De mentoren krijgen dit jaar tijdens de introductie misschien nog wel een zwaardere taak op hun schouders dan andere jaren. Want hoe houd je zo’n digitale introductie een beetje gezellig, als iedereen achter zijn computer zit? Vandaag kregen ze een training.

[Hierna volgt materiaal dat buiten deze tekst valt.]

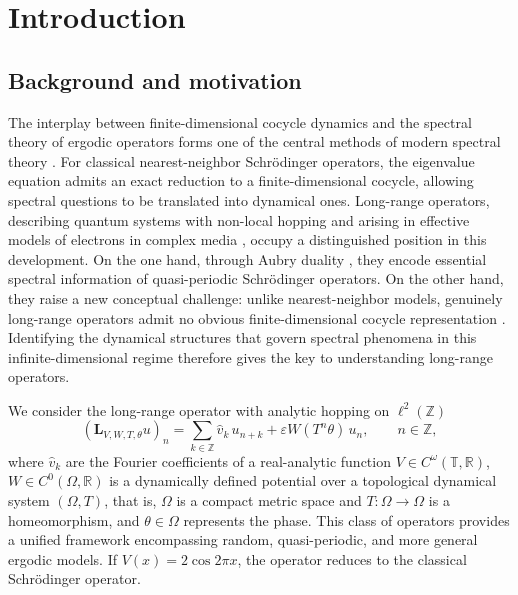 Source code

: \documentclass[reqno,11pt]{amsart}
\begin{document}
	\maketitle	

\section{Introduction} \label{main}



\subsection{Background and motivation}

The interplay between finite-dimensional cocycle dynamics and the spectral theory of ergodic operators forms one of the central methods of modern spectral theory \cite{CL,DF,DF2,PF}. For classical nearest-neighbor Schr\"odinger operators, the eigenvalue equation admits an exact reduction to a finite-dimensional cocycle, allowing spectral questions to be translated into dynamical ones.  Long-range operators, describing quantum systems with non-local hopping and arising in effective models of electrons in complex media \cite{AM,Rod,Sar},  occupy a distinguished position in this development. On the one hand, through Aubry duality \cite{AA}, they encode essential spectral information of quasi-periodic Schr\"odinger operators. On the other hand, they raise a new conceptual challenge: unlike nearest-neighbor models, genuinely long-range operators admit no obvious finite-dimensional cocycle representation \cite{GJ}. Identifying the  dynamical structures that govern spectral phenomena in this infinite-dimensional regime therefore gives the key to understanding long-range operators.


We consider the long-range operator with analytic hopping on $\ell^2(\mathbb Z)$
\begin{equation}\label{eq:g}
(\mathbf L_{V, W,T,\theta}u)_n
=\sum_{k\in\mathbb Z}\widehat v_k\,u_{n+k}+\varepsilon W(T^n\theta)\,u_n,\qquad n\in\mathbb Z,
\end{equation}
where $\widehat v_k$ are the Fourier coefficients of a real-analytic function
$V\in C^\omega(\mathbb T,\mathbb R)$, $W\in C^0(\Omega,\mathbb R)$ is a dynamically defined potential over a topological dynamical system $(\Omega,T)$, that is, $\Omega$ is a compact metric space and $T:\Omega\to\Omega$ is a homeomorphism, and  $\theta\in\Omega$ represents the phase. This class of operators provides a unified framework encompassing random, quasi-periodic, and more general ergodic models. If $V(x)=2\cos 2\pi x$, the operator reduces to the classical Schr\"odinger operator.
\end{document}
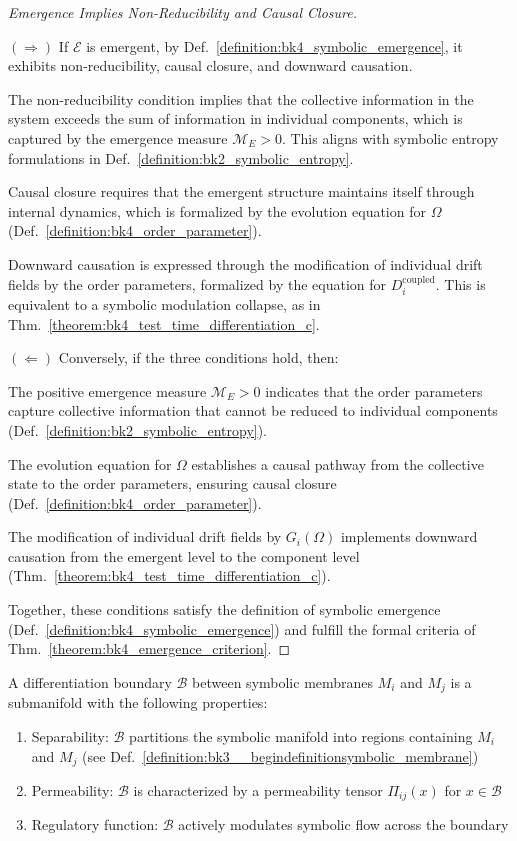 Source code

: \begin{proof}[Emergence Implies Non-Reducibility and Causal Closure]
\label{proof:bk4_emergence_conditions}

$(\Rightarrow)$ If $\mathcal{E}$ is emergent, by Def.~\ref{definition:bk4_symbolic_emergence}, it exhibits non-reducibility, causal closure, and downward causation.

The non-reducibility condition implies that the collective information in the system exceeds the sum of information in individual components, which is captured by the emergence measure $\mathcal{M}_E > 0$.
This aligns with symbolic entropy formulations in Def.~\ref{definition:bk2_symbolic_entropy}.

Causal closure requires that the emergent structure maintains itself through internal dynamics, which is formalized by the evolution equation for $\Omega$ (Def.~\ref{definition:bk4_order_parameter}).

Downward causation is expressed through the modification of individual drift fields by the order parameters, formalized by the equation for $D_i^{\text{coupled}}$.
This is equivalent to a symbolic modulation collapse, as in Thm.~\ref{theorem:bk4_test_time_differentiation_c}.

$(\Leftarrow)$ Conversely, if the three conditions hold, then:

The positive emergence measure $\mathcal{M}_E > 0$ indicates that the order parameters capture collective information that cannot be reduced to individual components (Def.~\ref{definition:bk2_symbolic_entropy}).

The evolution equation for $\Omega$ establishes a causal pathway from the collective state to the order parameters, ensuring causal closure (Def.~\ref{definition:bk4_order_parameter}).

The modification of individual drift fields by $G_i(\Omega)$ implements downward causation from the emergent level to the component level (Thm.~\ref{theorem:bk4_test_time_differentiation_c}).

Together, these conditions satisfy the definition of symbolic emergence (Def.~\ref{definition:bk4_symbolic_emergence}) and fulfill the formal criteria of Thm.~\ref{theorem:bk4_emergence_criterion}.

\end{proof}
\begin{definition} \label{definition:bk4_differentiation_boundary}
A differentiation boundary $\mathcal{B}$ between symbolic membranes $M_i$ and $M_j$ is a submanifold with the following properties:
\begin{enumerate}
    \item Separability: $\mathcal{B}$ partitions the symbolic manifold into regions containing $M_i$ and $M_j$ (see Def.~\ref{definition:bk3__begindefinitionsymbolic_membrane})
    \item Permeability: $\mathcal{B}$ is characterized by a permeability tensor $\Pi_{ij}(x)$ for $x \in \mathcal{B}$
    \item Regulatory function: $\mathcal{B}$ actively modulates symbolic flow across the boundary
\end{enumerate}
\end{definition}
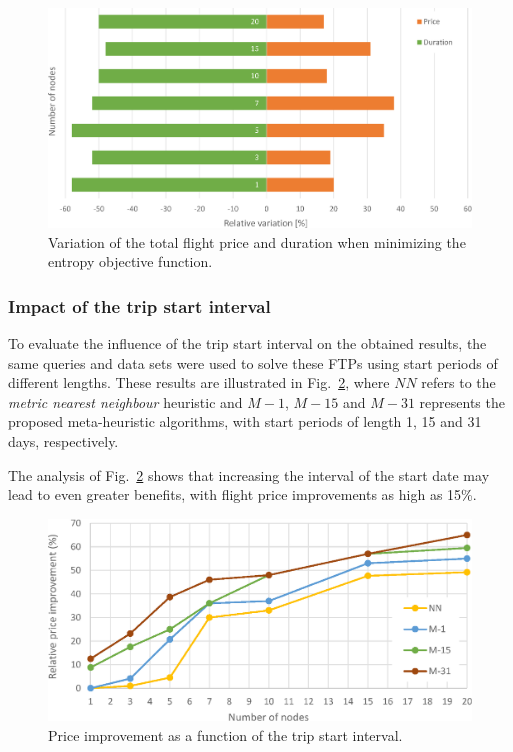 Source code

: \documentclass[onecolumn]{elsarticle}
\begin{document}
\begin{figure}
  \centering
  \includegraphics[width=1.0\columnwidth]{fig3.eps}
  \caption{Variation of the total flight price and duration when minimizing the entropy objective function.}
  \label{fig:cost_vs_time}  
\end{figure}


\subsubsection{Impact of the trip start interval}

To evaluate the influence of the trip start interval on the obtained results, the same queries and data sets were used to solve these FTPs using start periods of different lengths. These results are illustrated in Fig.~\ref{fig:cost_vs_startperiod}, where $NN$ refers to the \textit{metric nearest neighbour} heuristic and $M-1$, $M-15$ and $M-31$ represents the proposed meta-heuristic algorithms, with start periods of length 1, 15 and 31 days, respectively. 

The analysis of Fig.~\ref{fig:cost_vs_startperiod} shows that increasing the interval of the start date may lead to even greater benefits, with flight price improvements as high as 15\%.  

\begin{figure}[t]
  \centering
  \includegraphics[width=1.0\columnwidth]{fig4.eps}
  \caption{Price improvement as a function of the trip start interval.}
  \label{fig:cost_vs_startperiod}  
\end{figure}
\end{document}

De overheidsrichtlijnen zijn duidelijk: introducties van universiteiten moeten vrijwel volledig online. De deuren van disputen en verenigingen blijven gesloten en sportdagen en introfeestjes zijn afgelast. Daarvoor komt in de plaats een grotendeels digitaal programma, met een lezing van André Kuijpers, pubquizzen en andere spelletjes. De vergunning voor een sobere informatiemarkt in het Goffertpark, waar studentenorganisaties zich zouden kunnen presenteren, laat nog op zich wachten. Het aantal introductiedagen is teruggeschroefd van een dikke week naar vier dagen.

Dilemma’s

‘Maar wat nu als drie introdeelnemers op eigen initiatief besluiten om met een biertje in het park te gaan zitten?’ In een onderwijszaaltje van het Elinor Ostromgebouw gooit Bo van Maanen de vraag in de groep. De rechtenstudente is een van de trainers van de mentoren en begeleidt vandaag de discussie met acht toekomstige mentoren. Zelf was ze vorig jaar mentormama. Haar vraag wordt met een lange stilte beantwoord.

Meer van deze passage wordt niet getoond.